Program History

In June 1995, the college program conducted by Mercy College at Bedford Hills Correctional Facility was terminated after 15 years of successful operation. That year, over 350 higher education programs ceased offering higher education in New York State prisons after public funding for them had been discontinued in 1994.

When the college program closed, women experienced a loss of hope about their own futures and the futures of their children. In March of 1996, a group of seven inmates met with the Superintendent Elaine Lord and long-time Bedford volunteer, Theodora Jackson, to explore the possibility of creating a new college program that would be entirely supported by private funds. 

Within a year, a college program was created that would involve a consortium of colleges, with each member contributing faculty and/or resources for courses at BHCF. The consortium became a reality under the leadership of Dr.
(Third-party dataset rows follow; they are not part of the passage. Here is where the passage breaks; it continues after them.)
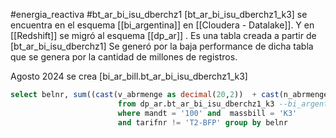 #energia_reactiva #bt_ar_bi_isu_dberchz1
[bt_ar_bi_isu_dberchz1_k3] se encuentra en el esquema [[bi_argentina]]  en [[Cloudera - Datalake]]. 
Y en [[Redshift]] se migró al esquema [[dp_ar]] .
Es una tabla creada a partir de [bt_ar_bi_isu_dberchz1] Se generó por la baja performance de dicha tabla que se genera por la cantidad de millones de registros.

Agosto 2024 se crea [bi_ar_bill.bt_ar_bi_isu_dberchz1_k3]

``` SQL
select belnr, sum((cast(v_abrmenge as decimal(20,2))  + cast(n_abrmenge as decimal(20,2)) )) as E_reactiva 
						from dp_ar.bt_ar_bi_isu_dberchz1_k3 --bi_argentina.rd_dberchz1 
						where mandt = '100' and  massbill = 'K3' 
						and tarifnr != 'T2-BFP' group by belnr
```

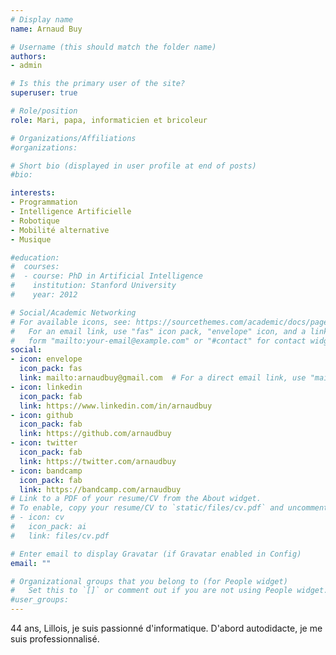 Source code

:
 ```yaml
---
# Display name
name: Arnaud Buy

# Username (this should match the folder name)
authors:
- admin

# Is this the primary user of the site?
superuser: true

# Role/position
role: Mari, papa, informaticien et bricoleur

# Organizations/Affiliations
#organizations:

# Short bio (displayed in user profile at end of posts)
#bio:

interests:
- Programmation 
- Intelligence Artificielle
- Robotique
- Mobilité alternative
- Musique

#education:
#  courses:
#  - course: PhD in Artificial Intelligence
#    institution: Stanford University
#    year: 2012

# Social/Academic Networking
# For available icons, see: https://sourcethemes.com/academic/docs/page-builder/#icons
#   For an email link, use "fas" icon pack, "envelope" icon, and a link in the
#   form "mailto:your-email@example.com" or "#contact" for contact widget.
social:
- icon: envelope
  icon_pack: fas
  link: mailto:arnaudbuy@gmail.com  # For a direct email link, use "mailto:test@example.org".
- icon: linkedin
  icon_pack: fab
  link: https://www.linkedin.com/in/arnaudbuy
- icon: github
  icon_pack: fab
  link: https://github.com/arnaudbuy
- icon: twitter
  icon_pack: fab
  link: https://twitter.com/arnaudbuy
- icon: bandcamp
  icon_pack: fab
  link: https://bandcamp.com/arnaudbuy
# Link to a PDF of your resume/CV from the About widget.
# To enable, copy your resume/CV to `static/files/cv.pdf` and uncomment the lines below.
# - icon: cv
#   icon_pack: ai
#   link: files/cv.pdf

# Enter email to display Gravatar (if Gravatar enabled in Config)
email: ""

# Organizational groups that you belong to (for People widget)
#   Set this to `[]` or comment out if you are not using People widget.
#user_groups:
---
```


44 ans, Lillois, je suis passionné d'informatique. D'abord autodidacte, je me suis professionnalisé.
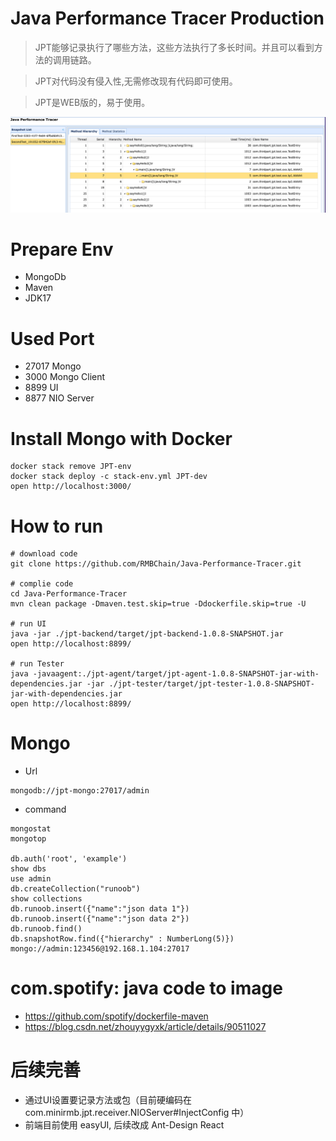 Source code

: # Java Performance Tracer Production

>JPT能够记录执行了哪些方法，这些方法执行了多长时间。并且可以看到方法的调用链路。

>JPT对代码没有侵入性,无需修改现有代码即可使用。

>JPT是WEB版的，易于使用。

![avatar](https://raw.githubusercontent.com/RMBChain/Java-Performance-Tracer/master/memo.png)


# Prepare Env
- MongoDb
- Maven 
- JDK17

# Used Port
- 27017 Mongo
- 3000  Mongo Client
- 8899  UI
- 8877  NIO Server

# Install Mongo with Docker
```
docker stack remove JPT-env
docker stack deploy -c stack-env.yml JPT-dev
open http://localhost:3000/
```

# How to run
```
# download code
git clone https://github.com/RMBChain/Java-Performance-Tracer.git

# complie code
cd Java-Performance-Tracer
mvn clean package -Dmaven.test.skip=true -Ddockerfile.skip=true -U

# run UI
java -jar ./jpt-backend/target/jpt-backend-1.0.8-SNAPSHOT.jar
open http://localhost:8899/

# run Tester
java -javaagent:./jpt-agent/target/jpt-agent-1.0.8-SNAPSHOT-jar-with-dependencies.jar -jar ./jpt-tester/target/jpt-tester-1.0.8-SNAPSHOT-jar-with-dependencies.jar
open http://localhost:8899/

```

# Mongo
- Url 
```
mongodb://jpt-mongo:27017/admin
```

- command
```
mongostat
mongotop
 
db.auth('root', 'example')
show dbs
use admin
db.createCollection("runoob")
show collections
db.runoob.insert({"name":"json data 1"})
db.runoob.insert({"name":"json data 2"})
db.runoob.find()
db.snapshotRow.find({"hierarchy" : NumberLong(5)})
mongo://admin:123456@192.168.1.104:27017
```

# com.spotify: java code to image

- https://github.com/spotify/dockerfile-maven
- https://blog.csdn.net/zhouyygyxk/article/details/90511027



# 后续完善
- 通过UI设置要记录方法或包（目前硬编码在 com.minirmb.jpt.receiver.NIOServer#InjectConfig 中）
- 前端目前使用 easyUI, 后续改成 Ant-Design React

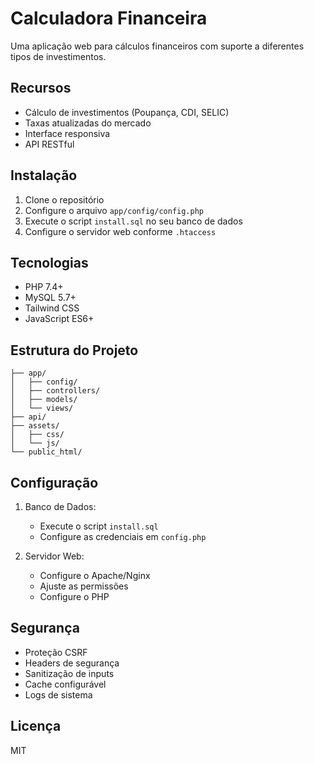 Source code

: # Calculadora Financeira

Uma aplicação web para cálculos financeiros com suporte a diferentes tipos de investimentos.

## Recursos

- Cálculo de investimentos (Poupança, CDI, SELIC)
- Taxas atualizadas do mercado
- Interface responsiva
- API RESTful

## Instalação

1. Clone o repositório
2. Configure o arquivo `app/config/config.php`
3. Execute o script `install.sql` no seu banco de dados
4. Configure o servidor web conforme `.htaccess`

## Tecnologias

- PHP 7.4+
- MySQL 5.7+
- Tailwind CSS
- JavaScript ES6+

## Estrutura do Projeto

```
├── app/
│   ├── config/
│   ├── controllers/
│   ├── models/
│   └── views/
├── api/
├── assets/
│   ├── css/
│   └── js/
└── public_html/
```

## Configuração

1. Banco de Dados:
   - Execute o script `install.sql`
   - Configure as credenciais em `config.php`

2. Servidor Web:
   - Configure o Apache/Nginx
   - Ajuste as permissões
   - Configure o PHP

## Segurança

- Proteção CSRF
- Headers de segurança
- Sanitização de inputs
- Cache configurável
- Logs de sistema

## Licença

MIT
Regina Peruggi, president of Marymount Manhattan College, who enlisted several other college presidents as members. Barnard College, Bank Street College of Education, Manhattanville College, Mercy College, Pace University, and Sarah Lawrence College joined with MMC as members of the Consortium, and in the spring of 1997, college courses were again offered at Bedford Hills.

While Marymount Manhattan College (MMC) had always been the degree granting institution, in September 2004 the Bedford Hills College Program became an extension campus of Marymount Manhattan College, and MMC now considers itself to have one student body, with some students living at Bedford Hills, and some at 71st Street. The students at Bedford take the same courses offered in Manhattan, including the core courses for the Sociology and Politics and Human Rights majors, as well as a wide variety of electives in art, history, literature, business, economics, psychology, and the sciences.

From an initial enrollment of 39 students and three classes, the program has expanded to currently involve over 175 students per semester in the Pre-College and College Program, in addition to a solid contingency of students who have already earned their Bachelor’s degrees and serve as mentors and tutors. Annually, over 200 women register for college courses.

In February 2019, in partnership with nonprofit Hudson Link for Higher Education in Prison, MMC opened a new teaching location at the medium-security Taconic Correctional Facility, complementing its longstanding Bedford Hills College Program. The collaboration of MMC, Hudson Link, and the Department of Corrections and Community Supervision (DOCCS) at Taconic is the first in New York State to provide an opportunity for incarcerated women to have an uninterrupted pathway to degree completion when transferred from a maximum-security facility to a medium-security facility.

As of 2019, the Bedford Hills College Program has graduated more than 244 students. The Taconic College Program held its first-ever commencement ceremony in June 2019, awarding four Associate of Arts degrees.